An important aspect to consider when transferring DICOM data between sites across the internet is that many instruments do not support encrypted transfer. You want to use a virtual private network (VPN) tunnel for data transfer between sites to ensure that the data is encrypted, he said.
Alternatively, you can use the Management Information Report Control (MIRC) clinical trials processor (CTP), which uses HTTPS to transfer data. As the name suggests, Close said, CTPs are approved for clinical trials.
"That's an added bonus," he said.
Q: Does the data itself contain sufficient information to allow confidentiality to be breached? Is there a disclosure risk in the data itself?
The first step in reducing disclosure risk is to redact as much sensitive metadata as you can. DICOM data typically contains quite a bit of protected health information (PHI). Unfortunately, the DICOM standard does not include a comprehensive list of the different fields used to store PHI.
It is safer to employ a policy of explicit inclusion of fields required for your analysis rather than explicitly excluding fields in case you miss any, Close said. A good option for neuroimaging data is the Brain Imaging Data Structure (BIDS), which is based on a minimum set of required data.

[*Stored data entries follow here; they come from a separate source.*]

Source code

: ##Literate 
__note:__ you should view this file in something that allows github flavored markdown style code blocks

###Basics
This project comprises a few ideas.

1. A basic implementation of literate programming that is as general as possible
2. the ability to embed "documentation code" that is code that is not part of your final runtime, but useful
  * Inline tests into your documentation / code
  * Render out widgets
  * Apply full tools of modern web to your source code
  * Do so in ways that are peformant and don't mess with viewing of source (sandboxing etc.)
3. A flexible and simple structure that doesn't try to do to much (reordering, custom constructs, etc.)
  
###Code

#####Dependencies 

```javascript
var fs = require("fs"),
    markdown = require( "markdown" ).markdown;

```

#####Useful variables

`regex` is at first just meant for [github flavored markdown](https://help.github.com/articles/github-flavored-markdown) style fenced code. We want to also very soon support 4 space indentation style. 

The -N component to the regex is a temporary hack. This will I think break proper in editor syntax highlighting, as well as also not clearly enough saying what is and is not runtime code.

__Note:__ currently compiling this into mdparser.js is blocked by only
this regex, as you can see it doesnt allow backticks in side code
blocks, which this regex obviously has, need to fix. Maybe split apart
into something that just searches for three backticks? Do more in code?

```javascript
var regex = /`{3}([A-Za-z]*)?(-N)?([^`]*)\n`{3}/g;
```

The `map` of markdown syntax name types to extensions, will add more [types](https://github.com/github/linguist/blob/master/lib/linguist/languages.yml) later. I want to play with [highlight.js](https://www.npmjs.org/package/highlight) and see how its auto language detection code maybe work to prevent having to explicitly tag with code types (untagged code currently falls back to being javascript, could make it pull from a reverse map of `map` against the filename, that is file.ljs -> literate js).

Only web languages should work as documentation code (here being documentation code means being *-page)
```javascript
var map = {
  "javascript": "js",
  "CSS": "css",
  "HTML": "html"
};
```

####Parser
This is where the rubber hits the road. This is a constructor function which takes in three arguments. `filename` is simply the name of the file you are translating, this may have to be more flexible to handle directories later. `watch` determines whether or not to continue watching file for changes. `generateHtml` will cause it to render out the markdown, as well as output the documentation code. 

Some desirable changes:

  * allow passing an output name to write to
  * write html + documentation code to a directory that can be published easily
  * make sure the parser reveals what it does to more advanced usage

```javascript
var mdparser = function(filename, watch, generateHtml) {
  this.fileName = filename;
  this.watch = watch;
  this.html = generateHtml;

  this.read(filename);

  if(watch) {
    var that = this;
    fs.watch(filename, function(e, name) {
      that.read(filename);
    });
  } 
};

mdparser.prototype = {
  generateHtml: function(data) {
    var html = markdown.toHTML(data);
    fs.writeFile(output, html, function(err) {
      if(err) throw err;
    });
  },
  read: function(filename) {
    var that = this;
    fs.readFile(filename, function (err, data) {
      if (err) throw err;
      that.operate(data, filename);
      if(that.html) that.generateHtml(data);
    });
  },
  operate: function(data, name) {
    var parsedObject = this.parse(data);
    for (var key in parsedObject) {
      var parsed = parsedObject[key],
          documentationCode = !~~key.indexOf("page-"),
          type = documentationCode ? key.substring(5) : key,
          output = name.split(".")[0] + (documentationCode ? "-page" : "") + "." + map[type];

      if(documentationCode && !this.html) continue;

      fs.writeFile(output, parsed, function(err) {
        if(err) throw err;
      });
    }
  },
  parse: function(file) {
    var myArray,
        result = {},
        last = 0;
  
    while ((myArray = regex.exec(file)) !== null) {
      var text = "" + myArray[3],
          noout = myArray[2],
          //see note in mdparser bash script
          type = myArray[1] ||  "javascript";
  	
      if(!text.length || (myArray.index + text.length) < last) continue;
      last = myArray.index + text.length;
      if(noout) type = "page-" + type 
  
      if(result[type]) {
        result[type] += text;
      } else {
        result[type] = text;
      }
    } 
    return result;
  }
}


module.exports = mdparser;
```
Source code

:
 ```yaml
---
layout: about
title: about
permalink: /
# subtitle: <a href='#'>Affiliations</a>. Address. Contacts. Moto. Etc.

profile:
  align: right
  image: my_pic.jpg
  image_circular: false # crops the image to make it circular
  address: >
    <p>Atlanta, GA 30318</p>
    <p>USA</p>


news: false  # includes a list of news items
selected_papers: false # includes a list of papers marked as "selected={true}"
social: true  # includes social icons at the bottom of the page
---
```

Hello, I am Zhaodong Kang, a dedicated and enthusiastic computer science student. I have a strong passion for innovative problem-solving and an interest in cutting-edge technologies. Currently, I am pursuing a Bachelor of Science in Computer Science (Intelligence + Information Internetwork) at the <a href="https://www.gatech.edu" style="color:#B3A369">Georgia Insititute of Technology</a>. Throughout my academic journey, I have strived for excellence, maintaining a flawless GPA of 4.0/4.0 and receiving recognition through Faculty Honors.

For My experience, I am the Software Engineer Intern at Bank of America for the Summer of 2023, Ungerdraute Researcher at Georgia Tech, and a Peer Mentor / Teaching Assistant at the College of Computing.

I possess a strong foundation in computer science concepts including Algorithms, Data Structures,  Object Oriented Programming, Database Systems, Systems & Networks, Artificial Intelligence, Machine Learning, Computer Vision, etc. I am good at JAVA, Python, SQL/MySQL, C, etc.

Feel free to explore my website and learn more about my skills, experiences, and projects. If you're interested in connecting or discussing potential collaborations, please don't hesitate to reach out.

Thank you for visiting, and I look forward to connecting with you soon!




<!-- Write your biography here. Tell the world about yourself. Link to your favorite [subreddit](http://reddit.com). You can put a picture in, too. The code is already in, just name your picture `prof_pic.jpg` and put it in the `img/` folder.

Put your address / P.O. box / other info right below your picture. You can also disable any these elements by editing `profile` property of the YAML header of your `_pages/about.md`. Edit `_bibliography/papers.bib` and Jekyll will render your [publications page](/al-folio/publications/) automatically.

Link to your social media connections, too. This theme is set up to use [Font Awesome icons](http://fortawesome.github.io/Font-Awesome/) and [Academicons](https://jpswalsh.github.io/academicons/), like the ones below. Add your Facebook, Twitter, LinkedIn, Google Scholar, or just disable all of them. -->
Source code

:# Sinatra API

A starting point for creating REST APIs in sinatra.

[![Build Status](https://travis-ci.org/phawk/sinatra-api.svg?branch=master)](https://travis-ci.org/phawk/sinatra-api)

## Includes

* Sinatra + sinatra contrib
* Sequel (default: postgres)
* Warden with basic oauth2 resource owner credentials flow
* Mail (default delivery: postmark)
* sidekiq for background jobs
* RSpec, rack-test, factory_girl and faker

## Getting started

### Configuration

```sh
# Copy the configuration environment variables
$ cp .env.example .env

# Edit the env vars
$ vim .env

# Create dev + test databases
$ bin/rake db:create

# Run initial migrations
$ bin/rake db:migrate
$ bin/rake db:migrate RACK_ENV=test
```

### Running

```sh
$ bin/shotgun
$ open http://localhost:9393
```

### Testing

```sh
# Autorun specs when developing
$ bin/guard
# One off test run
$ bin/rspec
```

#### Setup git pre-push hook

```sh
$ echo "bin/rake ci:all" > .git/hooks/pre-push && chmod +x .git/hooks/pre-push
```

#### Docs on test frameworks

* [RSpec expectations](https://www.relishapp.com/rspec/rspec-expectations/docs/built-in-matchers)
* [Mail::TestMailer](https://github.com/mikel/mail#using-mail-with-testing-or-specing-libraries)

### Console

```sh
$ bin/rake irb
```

In addition, there are a number of ways to edit DICOM metadata to remove PHI, Close said. Consider DICOM editing tools such as DcmTK and Pydicom, for instance, which are fully automated and designed to help you avoid human error.
When it comes to facial data within MR images, according to a 2009 HIPAA ruling, high-resolution structural MRI datasets are comparable to full-face photographs. Volume rendering software is freely available.

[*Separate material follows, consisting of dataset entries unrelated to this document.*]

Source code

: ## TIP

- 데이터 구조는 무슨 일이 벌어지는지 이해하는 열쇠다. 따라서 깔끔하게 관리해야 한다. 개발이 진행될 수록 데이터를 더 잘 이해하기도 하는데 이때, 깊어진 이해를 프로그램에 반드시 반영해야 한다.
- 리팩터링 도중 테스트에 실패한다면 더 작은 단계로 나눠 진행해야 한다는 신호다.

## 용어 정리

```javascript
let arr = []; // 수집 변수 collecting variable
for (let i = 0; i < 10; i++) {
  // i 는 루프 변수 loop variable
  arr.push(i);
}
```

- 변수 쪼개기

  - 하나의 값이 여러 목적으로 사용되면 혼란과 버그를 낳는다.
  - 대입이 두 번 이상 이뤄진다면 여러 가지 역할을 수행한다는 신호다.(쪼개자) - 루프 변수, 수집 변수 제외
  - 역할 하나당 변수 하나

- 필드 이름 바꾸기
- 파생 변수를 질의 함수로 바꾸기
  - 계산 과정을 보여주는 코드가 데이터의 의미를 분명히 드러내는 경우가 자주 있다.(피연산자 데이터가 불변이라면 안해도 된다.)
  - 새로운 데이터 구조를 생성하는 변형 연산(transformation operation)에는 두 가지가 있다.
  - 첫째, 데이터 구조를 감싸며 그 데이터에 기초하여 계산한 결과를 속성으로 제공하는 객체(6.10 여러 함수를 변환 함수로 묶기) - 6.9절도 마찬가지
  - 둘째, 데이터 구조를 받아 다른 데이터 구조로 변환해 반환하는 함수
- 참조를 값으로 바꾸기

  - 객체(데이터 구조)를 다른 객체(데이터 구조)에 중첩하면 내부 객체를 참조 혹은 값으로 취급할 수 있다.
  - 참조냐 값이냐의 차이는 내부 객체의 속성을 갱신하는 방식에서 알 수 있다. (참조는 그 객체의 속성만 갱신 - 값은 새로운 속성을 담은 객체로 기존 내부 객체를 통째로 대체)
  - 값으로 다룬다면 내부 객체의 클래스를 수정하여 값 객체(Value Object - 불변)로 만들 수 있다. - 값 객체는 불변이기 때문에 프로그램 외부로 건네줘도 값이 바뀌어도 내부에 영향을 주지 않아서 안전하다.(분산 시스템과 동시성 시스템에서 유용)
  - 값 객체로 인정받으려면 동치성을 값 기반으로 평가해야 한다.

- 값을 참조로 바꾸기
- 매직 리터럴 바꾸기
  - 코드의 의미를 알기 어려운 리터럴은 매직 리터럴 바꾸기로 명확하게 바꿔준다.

The safest method is to skull-strip, Cole said. Facial blurring can be reversed. Defacing methods and tools include afni_refacer, mridefacer, pydeface, or quickshear.
Defacing is required for public datasets, although the original should probably be kept in secure storage as reference. AFNI Refacer may be suitable for automatic processing, according to Cole.
Moreover, defacing has minimal impact on subsequent preprocessing, he said.
Q: Will the outputs of the data lead to a disclosure?
Close warned that one way research outputs can lead to disclosure is called a linkage attack, where multiple datasets are combined to narrow down the identity of individuals in the study.
For example, you may have data on the time and location of a scan and the hospital where it was performed in the scan's metadata, which an attacker can link with other geolocation data to eventually identify the person in the scan. The risk for these predatory attacks increases with the amount of metadata included in the dataset, Close said.
Ultimately, make sure you are using well-tested infrastructure and platforms where possible, and "strip" your data before publishing, he advised.
"The configuration you use will be dependent on the subject consent used in the study and the type of project you are working on," he concluded.